### Work order
Without the pictures, output all of the data exactly.

◇ ◇ ◇ ◇ ◇ ◇ ◇

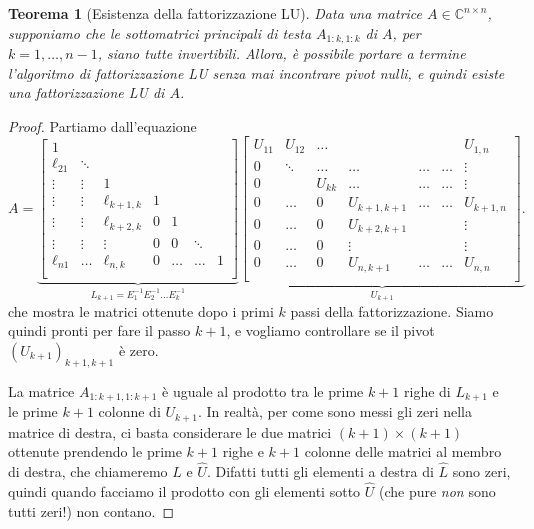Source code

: \documentclass[a4paper]{report}
\newtheorem{theorem}{Teorema}[chapter]
\theoremstyle{definiton}
\theoremstyle{remark}
\begin{document}
\begin{theorem}[Esistenza della fattorizzazione LU]
Data una matrice $A\in\mathbb{C}^{n\times n}$, supponiamo che le sottomatrici principali di testa $A_{1:k,1:k}$ di $A$, per $k=1,\dots,n-1$, siano tutte invertibili. Allora, è possibile portare a termine l'algoritmo di fattorizzazione LU senza mai incontrare pivot nulli, e quindi esiste una fattorizzazione LU di $A$.
\end{theorem}
\begin{proof}
Partiamo dall'equazione
\begin{equation} \label{fattLU}
A = 
\underbrace{
\begin{bmatrix}
    1\\
    \ell_{21} & \ddots\\
    \vdots & \vdots & 1\\
    \vdots & \vdots & \ell_{k+1,k} & 1\\
    \vdots & \vdots & \ell_{k+2,k} & 0 & 1\\
    \vdots & \vdots & \vdots & 0 & 0 & \ddots\\
    \ell_{n1} & \dots & \ell_{n,k} & 0 & \dots & \dots & 1\\
\end{bmatrix}
}_{L_{k+1} = E_1^{-1}E_2^{-1}\dots E_k^{-1}}
\underbrace{
\begin{bmatrix}
    U_{11} & U_{12} & \dots & & & &U_{1,n} \\
    0 & \ddots  & \dots & \dots & \dots &\dots & \vdots\\
    0 & & U_{kk} & \dots & \dots & \dots & \vdots\\
    0 & \dots & 0 & U_{k+1,k+1} & \dots & \dots & U_{k+1,n}\\
    0 & \dots & 0 & U_{k+2,k+1} & & &\vdots\\
    0 & \dots & 0 & \vdots & & & \vdots\\
    0 & \dots & 0 & U_{n,k+1} & \dots & \dots & U_{n,n}\\
\end{bmatrix}.
}_{U_{k+1}}
\end{equation}
che mostra le matrici ottenute dopo i primi $k$ passi della fattorizzazione. Siamo quindi pronti per fare il passo $k+1$, e vogliamo controllare se il pivot $(U_{k+1})_{k+1,k+1}$ è zero.

La matrice $A_{1:k+1,1:k+1}$ è uguale al prodotto tra le prime $k+1$ righe di $L_{k+1}$ e le prime $k+1$ colonne di $U_{k+1}$. In realtà, per come sono messi gli zeri nella matrice di destra, ci basta considerare le due matrici $(k+1)\times(k+1)$ ottenute prendendo le prime $k+1$ righe e $k+1$ colonne delle matrici al membro di destra, che chiameremo $\hat{L}$ e $\hat{U}$. Difatti tutti gli elementi a destra di $\hat{L}$ sono zeri, quindi quando facciamo il prodotto con gli elementi sotto $\hat{U}$ (che pure \emph{non} sono tutti zeri!) non contano.


\end{proof}
\end{document}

◇ ◇ ◇ ◇ ◇ ◇ ◇

### Answer for this exercise
Source code

: \documentclass[a4paper]{report}
\newtheorem{theorem}{Teorema}[chapter]
\theoremstyle{definiton}
\theoremstyle{remark}
\begin{document}
\begin{theorem}[Esistenza della fattorizzazione LU]
Data una matrice $A\in\mathbb{C}^{n\times n}$, supponiamo che le sottomatrici principali di testa $A_{1:k,1:k}$ di $A$, per $k=1,\dots,n-1$, siano tutte invertibili. Allora, è possibile portare a termine l'algoritmo di fattorizzazione LU senza mai incontrare pivot nulli, e quindi esiste una fattorizzazione LU di $A$.
\end{theorem}
\begin{proof}
Partiamo dall'equazione
\begin{equation} \label{fattLU}
A = 
\underbrace{
\begin{bmatrix}
    1\\
    \ell_{21} & \ddots\\
    \vdots & \vdots & 1\\
    \vdots & \vdots & \ell_{k+1,k} & 1\\
    \vdots & \vdots & \ell_{k+2,k} & 0 & 1\\
    \vdots & \vdots & \vdots & 0 & 0 & \ddots\\
    \ell_{n1} & \dots & \ell_{n,k} & 0 & \dots & \dots & 1\\
\end{bmatrix}
}_{L_{k+1} = E_1^{-1}E_2^{-1}\dots E_k^{-1}}
\underbrace{
\begin{bmatrix}
    U_{11} & U_{12} & \dots & & & &U_{1,n} \\
    0 & \ddots  & \dots & \dots & \dots &\dots & \vdots\\
    0 & & U_{kk} & \dots & \dots & \dots & \vdots\\
    0 & \dots & 0 & U_{k+1,k+1} & \dots & \dots & U_{k+1,n}\\
    0 & \dots & 0 & U_{k+2,k+1} & & &\vdots\\
    0 & \dots & 0 & \vdots & & & \vdots\\
    0 & \dots & 0 & U_{n,k+1} & \dots & \dots & U_{n,n}\\
\end{bmatrix}.
}_{U_{k+1}}
\end{equation}
che mostra le matrici ottenute dopo i primi $k$ passi della fattorizzazione. Siamo quindi pronti per fare il passo $k+1$, e vogliamo controllare se il pivot $(U_{k+1})_{k+1,k+1}$ è zero.

La matrice $A_{1:k+1,1:k+1}$ è uguale al prodotto tra le prime $k+1$ righe di $L_{k+1}$ e le prime $k+1$ colonne di $U_{k+1}$. In realtà, per come sono messi gli zeri nella matrice di destra, ci basta considerare le due matrici $(k+1)\times(k+1)$ ottenute prendendo le prime $k+1$ righe e $k+1$ colonne delle matrici al membro di destra, che chiameremo $\hat{L}$ e $\hat{U}$. Difatti tutti gli elementi a destra di $\hat{L}$ sono zeri, quindi quando facciamo il prodotto con gli elementi sotto $\hat{U}$ (che pure \emph{non} sono tutti zeri!) non contano.


\end{proof}
\end{document}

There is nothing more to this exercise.